Cuítiva is a town and municipality in the Sugamuxi Province, part of the Colombian department of Boyacá. The urban centre is situated on the Altiplano Cundiboyacense at an altitude of 2750 m and a distance of 85 km from the department capital Tunja.
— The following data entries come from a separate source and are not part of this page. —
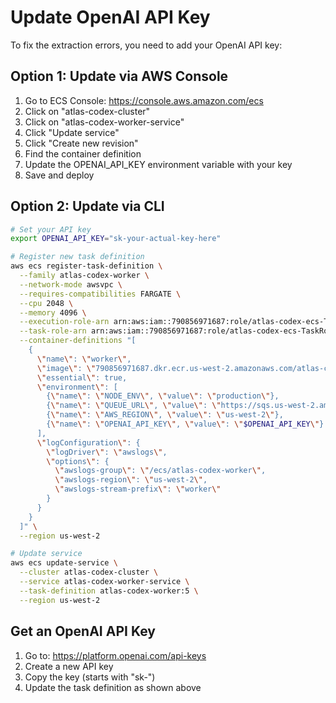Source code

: # Update OpenAI API Key

To fix the extraction errors, you need to add your OpenAI API key:

## Option 1: Update via AWS Console
1. Go to ECS Console: https://console.aws.amazon.com/ecs
2. Click on "atlas-codex-cluster"
3. Click on "atlas-codex-worker-service"
4. Click "Update service"
5. Click "Create new revision"
6. Find the container definition
7. Update the OPENAI_API_KEY environment variable with your key
8. Save and deploy

## Option 2: Update via CLI
```bash
# Set your API key
export OPENAI_API_KEY="sk-your-actual-key-here"

# Register new task definition
aws ecs register-task-definition \
  --family atlas-codex-worker \
  --network-mode awsvpc \
  --requires-compatibilities FARGATE \
  --cpu 2048 \
  --memory 4096 \
  --execution-role-arn arn:aws:iam::790856971687:role/atlas-codex-ecs-TaskExecutionRole-yGbKsh4Ss65u \
  --task-role-arn arn:aws:iam::790856971687:role/atlas-codex-ecs-TaskRole-T9COUaYj4Eg5 \
  --container-definitions "[
    {
      \"name\": \"worker\",
      \"image\": \"790856971687.dkr.ecr.us-west-2.amazonaws.com/atlas-codex-worker:latest\",
      \"essential\": true,
      \"environment\": [
        {\"name\": \"NODE_ENV\", \"value\": \"production\"},
        {\"name\": \"QUEUE_URL\", \"value\": \"https://sqs.us-west-2.amazonaws.com/790856971687/atlas-codex-queue\"},
        {\"name\": \"AWS_REGION\", \"value\": \"us-west-2\"},
        {\"name\": \"OPENAI_API_KEY\", \"value\": \"$OPENAI_API_KEY\"}
      ],
      \"logConfiguration\": {
        \"logDriver\": \"awslogs\",
        \"options\": {
          \"awslogs-group\": \"/ecs/atlas-codex-worker\",
          \"awslogs-region\": \"us-west-2\",
          \"awslogs-stream-prefix\": \"worker\"
        }
      }
    }
  ]" \
  --region us-west-2

# Update service
aws ecs update-service \
  --cluster atlas-codex-cluster \
  --service atlas-codex-worker-service \
  --task-definition atlas-codex-worker:5 \
  --region us-west-2
```

## Get an OpenAI API Key
1. Go to: https://platform.openai.com/api-keys
2. Create a new API key
3. Copy the key (starts with "sk-")
4. Update the task definition as shown above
The altitudes of the municipality range from 2727 m to 3200 m and it borders Iza in the north, Sogamoso in the east, Aquitania in the west and Tota in the south.

== Etymology ==
The name Cuítiva is derived from Muysccubun and means "Similarity to the chief".

== History ==
The area of Cuítiva before the Spanish conquest was inhabited by the Muisca, organized in their loose Muisca Confederation. Nearby iraca of Sugamuxi ruled over Cuítiva.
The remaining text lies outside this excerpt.